[Saved entries]
####
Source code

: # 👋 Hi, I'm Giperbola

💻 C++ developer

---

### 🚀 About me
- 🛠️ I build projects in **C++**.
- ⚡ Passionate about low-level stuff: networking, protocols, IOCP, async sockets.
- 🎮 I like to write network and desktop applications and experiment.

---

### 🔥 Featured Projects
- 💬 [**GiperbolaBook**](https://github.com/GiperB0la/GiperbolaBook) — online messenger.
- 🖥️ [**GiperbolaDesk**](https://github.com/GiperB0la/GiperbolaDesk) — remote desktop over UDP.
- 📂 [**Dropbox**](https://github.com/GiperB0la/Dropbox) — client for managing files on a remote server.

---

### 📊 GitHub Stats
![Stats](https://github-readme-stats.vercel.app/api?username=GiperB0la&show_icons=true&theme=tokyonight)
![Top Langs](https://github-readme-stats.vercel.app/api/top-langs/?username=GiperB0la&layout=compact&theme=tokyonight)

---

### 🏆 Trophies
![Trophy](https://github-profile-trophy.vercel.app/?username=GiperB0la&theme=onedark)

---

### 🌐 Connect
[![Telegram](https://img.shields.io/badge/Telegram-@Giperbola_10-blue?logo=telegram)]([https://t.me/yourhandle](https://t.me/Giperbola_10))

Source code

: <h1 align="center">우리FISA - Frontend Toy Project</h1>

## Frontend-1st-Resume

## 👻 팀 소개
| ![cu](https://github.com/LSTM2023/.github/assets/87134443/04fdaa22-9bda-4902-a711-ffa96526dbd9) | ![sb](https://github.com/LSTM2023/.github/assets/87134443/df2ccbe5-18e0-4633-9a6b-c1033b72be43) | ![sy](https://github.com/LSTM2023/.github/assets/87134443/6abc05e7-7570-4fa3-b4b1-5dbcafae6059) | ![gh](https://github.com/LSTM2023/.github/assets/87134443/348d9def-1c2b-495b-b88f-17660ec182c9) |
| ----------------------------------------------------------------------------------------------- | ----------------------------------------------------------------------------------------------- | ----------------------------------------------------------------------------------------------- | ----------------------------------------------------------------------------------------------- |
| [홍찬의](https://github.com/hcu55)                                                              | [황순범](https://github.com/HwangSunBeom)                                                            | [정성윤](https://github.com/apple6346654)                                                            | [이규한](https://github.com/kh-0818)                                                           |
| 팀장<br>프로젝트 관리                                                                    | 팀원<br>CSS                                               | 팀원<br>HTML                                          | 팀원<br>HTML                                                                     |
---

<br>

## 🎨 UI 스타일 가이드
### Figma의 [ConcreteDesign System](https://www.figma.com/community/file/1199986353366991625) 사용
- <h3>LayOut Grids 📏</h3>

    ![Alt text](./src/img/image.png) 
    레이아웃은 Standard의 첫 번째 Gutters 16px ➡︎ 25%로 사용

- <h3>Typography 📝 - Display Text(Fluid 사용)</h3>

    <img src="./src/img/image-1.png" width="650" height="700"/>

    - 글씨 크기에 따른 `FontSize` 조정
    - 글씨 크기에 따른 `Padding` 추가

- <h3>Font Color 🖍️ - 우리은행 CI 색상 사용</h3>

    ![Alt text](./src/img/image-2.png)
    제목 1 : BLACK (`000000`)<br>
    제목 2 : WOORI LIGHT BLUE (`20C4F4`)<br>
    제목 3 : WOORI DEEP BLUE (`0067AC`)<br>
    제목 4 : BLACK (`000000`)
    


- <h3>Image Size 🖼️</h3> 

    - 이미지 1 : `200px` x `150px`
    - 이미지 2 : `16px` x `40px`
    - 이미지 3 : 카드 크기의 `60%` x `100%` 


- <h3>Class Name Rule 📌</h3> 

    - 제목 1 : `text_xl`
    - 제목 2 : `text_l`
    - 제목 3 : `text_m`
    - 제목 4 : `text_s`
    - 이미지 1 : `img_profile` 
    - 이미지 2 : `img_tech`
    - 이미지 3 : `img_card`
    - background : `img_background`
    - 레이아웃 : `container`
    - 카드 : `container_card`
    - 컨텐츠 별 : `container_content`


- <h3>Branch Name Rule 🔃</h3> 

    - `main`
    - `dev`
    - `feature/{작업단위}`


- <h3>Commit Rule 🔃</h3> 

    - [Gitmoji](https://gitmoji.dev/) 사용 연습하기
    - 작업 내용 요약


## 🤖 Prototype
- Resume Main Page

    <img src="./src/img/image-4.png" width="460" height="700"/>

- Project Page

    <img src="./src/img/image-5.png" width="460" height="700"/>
####
#### [WHAT YOU NEED TO DO]
Within the entries above, count each line holding the string "tokyonight". Give only the result.

#### [REPLY]
2